The narrative flow in this part of the fresco wall moves from the right, where the midwives receive the Pharaoh's command, to the middle, where the baby is discovered by Pharaoh's daughter, and then to the left, where Moses' sister Miriam receives the child and hands it on to her mother Jochebed (Exodus 1:15-2:8).

For students of Christian iconography, Moses' basket is of particular interest. As with many Christian images of Noah's ark it is pictured as a built structure, in this case a sort of rectangular box with a tower on the right. In Genesis, Noah's ark is called in Hebrew a tevah. The only other use of tevah in the Bible is at Exodus 2:3, where it is the word for the Moses' basket. The Mishnah, which is contemporaneous with these frescos, uses this same word for the chest or "ark" where the Torah scrolls are kept (Frankel, s.v. "Ark, Noah's"). Thus with one image the congregant can contemplate the tevahs of Noah and Moses carrying God's people safely on the waters just as the Torah lies snug in its own tevah in this built structure, the holy synagogue.

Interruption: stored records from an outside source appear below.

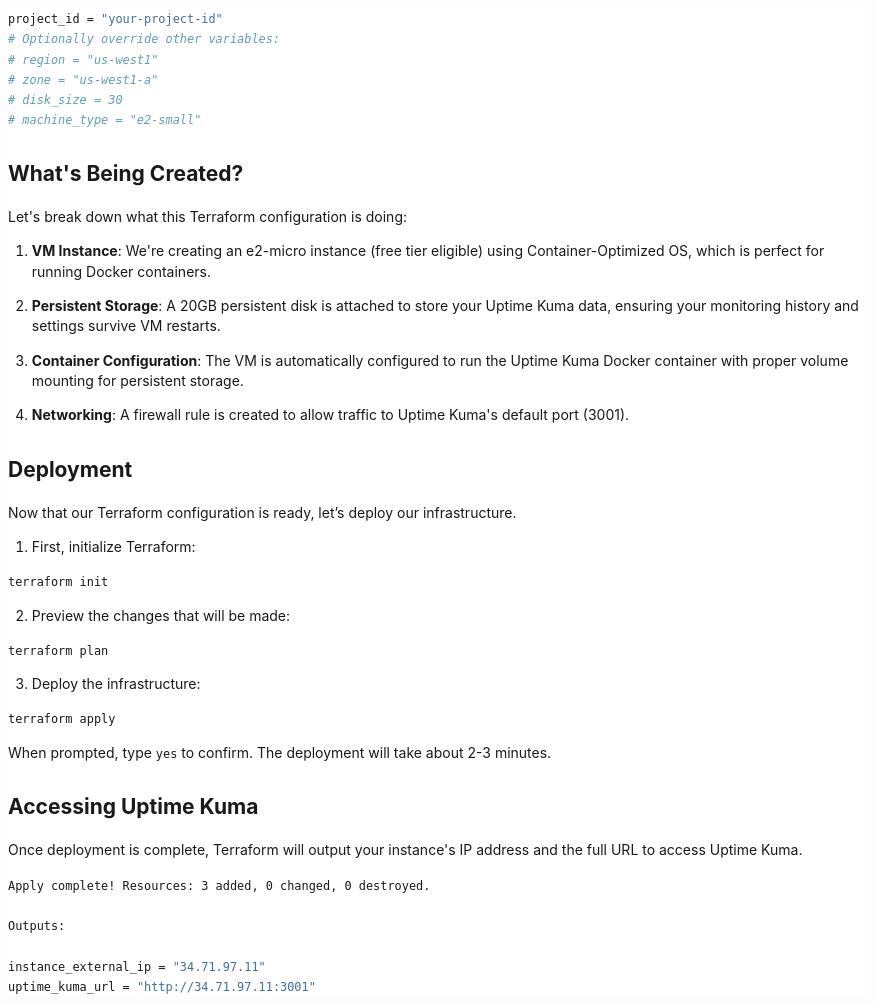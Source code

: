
 ```bash
project_id = "your-project-id"
# Optionally override other variables:
# region = "us-west1"
# zone = "us-west1-a"
# disk_size = 30
# machine_type = "e2-small"
```

## What's Being Created?

Let's break down what this Terraform configuration is doing:

1. **VM Instance**: We're creating an e2-micro instance (free tier eligible) using Container-Optimized OS, which is perfect for running Docker containers.
    
2. **Persistent Storage**: A 20GB persistent disk is attached to store your Uptime Kuma data, ensuring your monitoring history and settings survive VM restarts.
    
3. **Container Configuration**: The VM is automatically configured to run the Uptime Kuma Docker container with proper volume mounting for persistent storage.
    
4. **Networking**: A firewall rule is created to allow traffic to Uptime Kuma's default port (3001).
    

## Deployment

Now that our Terraform configuration is ready, let’s deploy our infrastructure.

1. First, initialize Terraform:
    

```bash
terraform init
```

2. Preview the changes that will be made:
    

```bash
terraform plan
```

3. Deploy the infrastructure:
    

```bash
terraform apply
```

When prompted, type `yes` to confirm. The deployment will take about 2-3 minutes.

## Accessing Uptime Kuma

Once deployment is complete, Terraform will output your instance's IP address and the full URL to access Uptime Kuma.

```bash
Apply complete! Resources: 3 added, 0 changed, 0 destroyed.

Outputs:

instance_external_ip = "34.71.97.11"
uptime_kuma_url = "http://34.71.97.11:3001"
```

Behind the Pharaoh's daughter, her attendants wear Greek peploi and hold the symbols that nymphs bring to the birth of a "divine man" in Hellenistic iconography. It is the princess, not they, who takes up the child. The interpretation of the Hebrew Bible then current in Syria and Palestine took the Hebrew verb to mean she "stretched forth her hand" to get the baby (as seen here), not "sent her handmaid," as in modern translations. Similarly, some rabbinic commentaries held that the two midwives charged with killing Hebrew babies were in fact Miriam and Jochebed, so the midwives we see on the right are pictured as the same women as on the left. Some modern scholars have explained the nakedness of Pharaoh's daughteras identifying her with Isis/Venus, but it may be a reference to rabbinic explanations of the time that said that she was going into the water to cleanse herself, whether of leprosy (like Naaman in the Jordan in 2 Kings 5) or of the stain of idolatry (Schreckenberg and Schubert, 178-82).